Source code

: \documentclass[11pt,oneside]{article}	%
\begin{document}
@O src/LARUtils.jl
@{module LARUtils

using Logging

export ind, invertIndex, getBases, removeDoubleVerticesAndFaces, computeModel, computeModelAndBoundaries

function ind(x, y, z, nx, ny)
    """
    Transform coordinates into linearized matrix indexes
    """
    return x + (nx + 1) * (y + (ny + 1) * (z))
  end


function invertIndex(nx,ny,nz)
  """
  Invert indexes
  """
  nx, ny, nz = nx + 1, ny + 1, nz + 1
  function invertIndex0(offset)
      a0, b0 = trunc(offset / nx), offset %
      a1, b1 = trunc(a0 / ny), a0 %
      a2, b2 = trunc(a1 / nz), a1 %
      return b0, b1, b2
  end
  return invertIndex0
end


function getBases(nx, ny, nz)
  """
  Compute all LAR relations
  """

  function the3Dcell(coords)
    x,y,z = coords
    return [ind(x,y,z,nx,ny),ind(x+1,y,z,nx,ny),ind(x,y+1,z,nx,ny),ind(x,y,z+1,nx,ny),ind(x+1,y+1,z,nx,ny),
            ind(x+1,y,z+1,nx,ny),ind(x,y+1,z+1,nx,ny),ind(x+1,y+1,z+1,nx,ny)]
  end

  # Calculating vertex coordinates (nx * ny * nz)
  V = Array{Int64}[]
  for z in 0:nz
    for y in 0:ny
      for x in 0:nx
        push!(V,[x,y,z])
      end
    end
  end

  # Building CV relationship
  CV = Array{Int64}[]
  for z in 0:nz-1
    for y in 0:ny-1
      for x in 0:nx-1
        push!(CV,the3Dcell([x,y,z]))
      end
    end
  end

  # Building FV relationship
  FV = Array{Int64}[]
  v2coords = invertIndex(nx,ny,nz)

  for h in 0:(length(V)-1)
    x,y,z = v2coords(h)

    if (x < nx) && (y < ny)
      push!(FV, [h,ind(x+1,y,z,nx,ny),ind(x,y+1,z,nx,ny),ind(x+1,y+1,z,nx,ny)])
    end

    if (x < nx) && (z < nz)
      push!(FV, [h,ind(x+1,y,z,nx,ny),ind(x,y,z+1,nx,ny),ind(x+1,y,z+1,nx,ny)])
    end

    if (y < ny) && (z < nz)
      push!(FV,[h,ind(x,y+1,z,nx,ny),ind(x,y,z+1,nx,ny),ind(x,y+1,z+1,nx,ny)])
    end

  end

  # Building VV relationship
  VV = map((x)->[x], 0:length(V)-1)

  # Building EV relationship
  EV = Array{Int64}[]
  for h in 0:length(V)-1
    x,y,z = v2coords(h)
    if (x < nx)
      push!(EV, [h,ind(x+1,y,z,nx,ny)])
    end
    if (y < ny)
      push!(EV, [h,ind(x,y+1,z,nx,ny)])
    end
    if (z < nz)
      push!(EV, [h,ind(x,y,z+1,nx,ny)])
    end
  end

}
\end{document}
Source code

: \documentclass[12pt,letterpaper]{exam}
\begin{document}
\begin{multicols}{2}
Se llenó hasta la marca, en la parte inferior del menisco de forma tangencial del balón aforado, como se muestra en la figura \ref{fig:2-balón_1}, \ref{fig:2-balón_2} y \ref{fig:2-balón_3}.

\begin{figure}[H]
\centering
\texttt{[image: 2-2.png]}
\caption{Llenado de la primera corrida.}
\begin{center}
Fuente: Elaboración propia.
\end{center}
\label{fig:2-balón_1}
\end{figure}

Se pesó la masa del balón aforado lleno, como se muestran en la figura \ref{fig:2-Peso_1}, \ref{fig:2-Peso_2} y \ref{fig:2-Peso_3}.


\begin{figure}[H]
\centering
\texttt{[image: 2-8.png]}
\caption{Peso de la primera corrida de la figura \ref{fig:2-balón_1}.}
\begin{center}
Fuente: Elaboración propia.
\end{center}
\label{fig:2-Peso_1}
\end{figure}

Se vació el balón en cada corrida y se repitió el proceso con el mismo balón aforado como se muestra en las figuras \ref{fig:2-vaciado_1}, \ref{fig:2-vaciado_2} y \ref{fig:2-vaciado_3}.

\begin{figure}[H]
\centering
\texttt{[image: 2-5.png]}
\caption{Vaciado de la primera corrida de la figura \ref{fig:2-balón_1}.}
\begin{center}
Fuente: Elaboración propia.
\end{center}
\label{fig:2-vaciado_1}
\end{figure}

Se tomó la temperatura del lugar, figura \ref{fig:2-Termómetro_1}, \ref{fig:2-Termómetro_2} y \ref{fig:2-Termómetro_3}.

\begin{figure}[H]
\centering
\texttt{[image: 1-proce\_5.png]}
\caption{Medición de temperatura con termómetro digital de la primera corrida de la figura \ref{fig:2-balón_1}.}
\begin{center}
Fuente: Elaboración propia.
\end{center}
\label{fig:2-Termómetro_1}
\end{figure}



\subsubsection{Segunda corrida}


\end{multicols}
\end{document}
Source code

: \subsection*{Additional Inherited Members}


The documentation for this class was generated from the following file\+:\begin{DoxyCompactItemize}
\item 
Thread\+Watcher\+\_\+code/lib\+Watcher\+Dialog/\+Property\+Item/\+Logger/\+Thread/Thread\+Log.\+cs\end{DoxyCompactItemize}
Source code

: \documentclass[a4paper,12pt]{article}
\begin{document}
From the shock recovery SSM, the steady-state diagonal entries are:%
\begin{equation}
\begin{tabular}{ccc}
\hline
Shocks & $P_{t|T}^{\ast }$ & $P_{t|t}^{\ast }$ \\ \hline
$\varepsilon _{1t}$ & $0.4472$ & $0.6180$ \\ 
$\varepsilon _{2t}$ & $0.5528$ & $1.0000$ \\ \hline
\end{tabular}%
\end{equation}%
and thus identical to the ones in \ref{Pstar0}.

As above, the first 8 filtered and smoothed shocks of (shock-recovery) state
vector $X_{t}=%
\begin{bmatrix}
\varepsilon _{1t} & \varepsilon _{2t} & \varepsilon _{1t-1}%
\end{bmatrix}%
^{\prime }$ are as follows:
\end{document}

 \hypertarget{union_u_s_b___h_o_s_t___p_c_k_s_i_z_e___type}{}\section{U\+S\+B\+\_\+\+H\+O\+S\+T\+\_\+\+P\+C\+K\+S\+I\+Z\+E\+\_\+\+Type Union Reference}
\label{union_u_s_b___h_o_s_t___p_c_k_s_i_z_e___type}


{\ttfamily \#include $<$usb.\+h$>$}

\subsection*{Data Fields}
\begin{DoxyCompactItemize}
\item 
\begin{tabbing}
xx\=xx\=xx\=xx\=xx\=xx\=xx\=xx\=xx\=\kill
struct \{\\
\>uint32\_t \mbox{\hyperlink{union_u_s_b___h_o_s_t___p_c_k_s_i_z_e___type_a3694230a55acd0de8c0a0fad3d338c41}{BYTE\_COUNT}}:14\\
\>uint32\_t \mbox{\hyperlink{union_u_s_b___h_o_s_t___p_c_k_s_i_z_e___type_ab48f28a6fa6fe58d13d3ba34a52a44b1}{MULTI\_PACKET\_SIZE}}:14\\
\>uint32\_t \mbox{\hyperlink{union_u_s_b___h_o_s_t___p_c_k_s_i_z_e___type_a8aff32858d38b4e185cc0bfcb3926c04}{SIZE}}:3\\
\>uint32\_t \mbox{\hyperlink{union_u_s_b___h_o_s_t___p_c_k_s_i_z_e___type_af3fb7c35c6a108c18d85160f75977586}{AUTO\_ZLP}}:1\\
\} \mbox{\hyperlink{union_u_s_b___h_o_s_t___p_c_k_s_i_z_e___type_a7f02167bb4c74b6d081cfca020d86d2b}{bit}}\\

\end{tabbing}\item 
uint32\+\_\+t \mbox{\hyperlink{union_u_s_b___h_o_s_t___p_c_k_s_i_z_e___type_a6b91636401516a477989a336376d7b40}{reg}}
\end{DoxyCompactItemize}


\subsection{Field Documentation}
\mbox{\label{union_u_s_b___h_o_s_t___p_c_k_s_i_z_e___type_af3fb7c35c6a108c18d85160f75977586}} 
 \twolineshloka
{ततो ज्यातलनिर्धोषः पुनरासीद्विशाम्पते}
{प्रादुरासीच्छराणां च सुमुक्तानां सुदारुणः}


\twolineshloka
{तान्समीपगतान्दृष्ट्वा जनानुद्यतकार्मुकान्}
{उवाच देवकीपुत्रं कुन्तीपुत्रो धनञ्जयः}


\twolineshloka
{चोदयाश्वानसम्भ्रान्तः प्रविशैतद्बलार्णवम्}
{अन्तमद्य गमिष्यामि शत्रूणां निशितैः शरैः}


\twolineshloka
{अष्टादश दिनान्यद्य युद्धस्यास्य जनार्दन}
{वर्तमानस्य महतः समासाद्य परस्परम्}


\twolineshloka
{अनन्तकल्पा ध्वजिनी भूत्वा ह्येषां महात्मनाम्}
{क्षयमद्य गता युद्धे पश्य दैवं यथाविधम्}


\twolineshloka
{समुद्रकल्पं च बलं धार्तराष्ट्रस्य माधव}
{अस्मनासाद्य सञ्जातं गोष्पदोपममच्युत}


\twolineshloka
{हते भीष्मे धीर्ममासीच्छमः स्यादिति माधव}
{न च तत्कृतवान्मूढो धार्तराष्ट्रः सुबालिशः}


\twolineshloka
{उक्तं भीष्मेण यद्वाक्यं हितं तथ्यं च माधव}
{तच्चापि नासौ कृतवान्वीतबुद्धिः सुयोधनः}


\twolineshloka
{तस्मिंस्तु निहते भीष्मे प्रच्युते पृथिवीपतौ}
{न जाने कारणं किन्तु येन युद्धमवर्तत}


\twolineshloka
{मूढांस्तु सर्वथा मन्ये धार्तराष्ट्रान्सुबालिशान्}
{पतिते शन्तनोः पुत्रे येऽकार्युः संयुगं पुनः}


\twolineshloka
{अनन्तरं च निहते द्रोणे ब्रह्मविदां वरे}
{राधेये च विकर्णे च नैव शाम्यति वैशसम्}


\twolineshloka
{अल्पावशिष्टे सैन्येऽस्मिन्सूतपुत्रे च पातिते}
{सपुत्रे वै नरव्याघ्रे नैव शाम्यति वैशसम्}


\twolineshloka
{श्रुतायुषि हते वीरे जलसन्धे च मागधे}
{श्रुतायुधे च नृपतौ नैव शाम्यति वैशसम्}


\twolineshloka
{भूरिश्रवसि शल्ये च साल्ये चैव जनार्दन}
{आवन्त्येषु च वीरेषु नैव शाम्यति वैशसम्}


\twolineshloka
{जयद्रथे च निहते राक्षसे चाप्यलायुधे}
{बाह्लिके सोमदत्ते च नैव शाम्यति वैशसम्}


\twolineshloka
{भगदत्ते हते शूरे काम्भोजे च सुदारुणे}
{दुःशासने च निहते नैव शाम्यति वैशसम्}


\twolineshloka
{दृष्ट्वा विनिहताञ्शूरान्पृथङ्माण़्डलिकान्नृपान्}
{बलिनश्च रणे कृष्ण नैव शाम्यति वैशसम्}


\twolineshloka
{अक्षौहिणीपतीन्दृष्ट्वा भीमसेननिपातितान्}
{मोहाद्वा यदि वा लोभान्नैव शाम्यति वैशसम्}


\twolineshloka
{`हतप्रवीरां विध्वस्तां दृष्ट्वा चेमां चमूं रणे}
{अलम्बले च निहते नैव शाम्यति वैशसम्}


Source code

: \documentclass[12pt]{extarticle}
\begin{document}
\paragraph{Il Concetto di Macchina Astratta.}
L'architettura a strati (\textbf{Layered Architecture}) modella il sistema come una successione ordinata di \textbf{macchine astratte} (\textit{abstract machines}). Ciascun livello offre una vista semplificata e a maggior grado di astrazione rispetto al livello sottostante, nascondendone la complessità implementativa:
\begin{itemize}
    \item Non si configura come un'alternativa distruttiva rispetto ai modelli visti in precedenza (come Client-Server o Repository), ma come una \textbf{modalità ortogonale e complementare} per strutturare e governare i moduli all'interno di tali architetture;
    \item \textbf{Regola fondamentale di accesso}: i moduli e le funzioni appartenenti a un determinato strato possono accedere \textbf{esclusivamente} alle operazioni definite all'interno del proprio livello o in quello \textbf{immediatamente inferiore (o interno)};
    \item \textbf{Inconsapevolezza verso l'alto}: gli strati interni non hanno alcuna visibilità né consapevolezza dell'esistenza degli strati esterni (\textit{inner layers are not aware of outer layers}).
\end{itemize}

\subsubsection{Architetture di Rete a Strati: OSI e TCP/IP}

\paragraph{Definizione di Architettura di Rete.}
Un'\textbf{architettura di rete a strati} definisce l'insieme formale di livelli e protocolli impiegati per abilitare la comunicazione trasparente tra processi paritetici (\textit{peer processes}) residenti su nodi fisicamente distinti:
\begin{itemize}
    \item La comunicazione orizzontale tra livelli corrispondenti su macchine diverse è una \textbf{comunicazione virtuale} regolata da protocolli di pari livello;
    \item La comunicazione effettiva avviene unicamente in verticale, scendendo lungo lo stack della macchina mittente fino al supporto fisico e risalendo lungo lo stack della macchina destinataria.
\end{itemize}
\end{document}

----

Aim of the exercise: Look through the entries above for the word "rispetto". Copy every line where it shows up.

Answer space:
L'architettura a strati (\textbf{Layered Architecture}) modella il sistema come una successione ordinata di \textbf{macchine astratte} (\textit{abstract machines}). Ciascun livello offre una vista semplificata e a maggior grado di astrazione rispetto al livello sottostante, nascondendone la complessità implementativa:
    \item Non si configura come un'alternativa distruttiva rispetto ai modelli visti in precedenza (come Client-Server o Repository), ma come una \textbf{modalità ortogonale e complementare} per strutturare e governare i moduli all'interno di tali architetture;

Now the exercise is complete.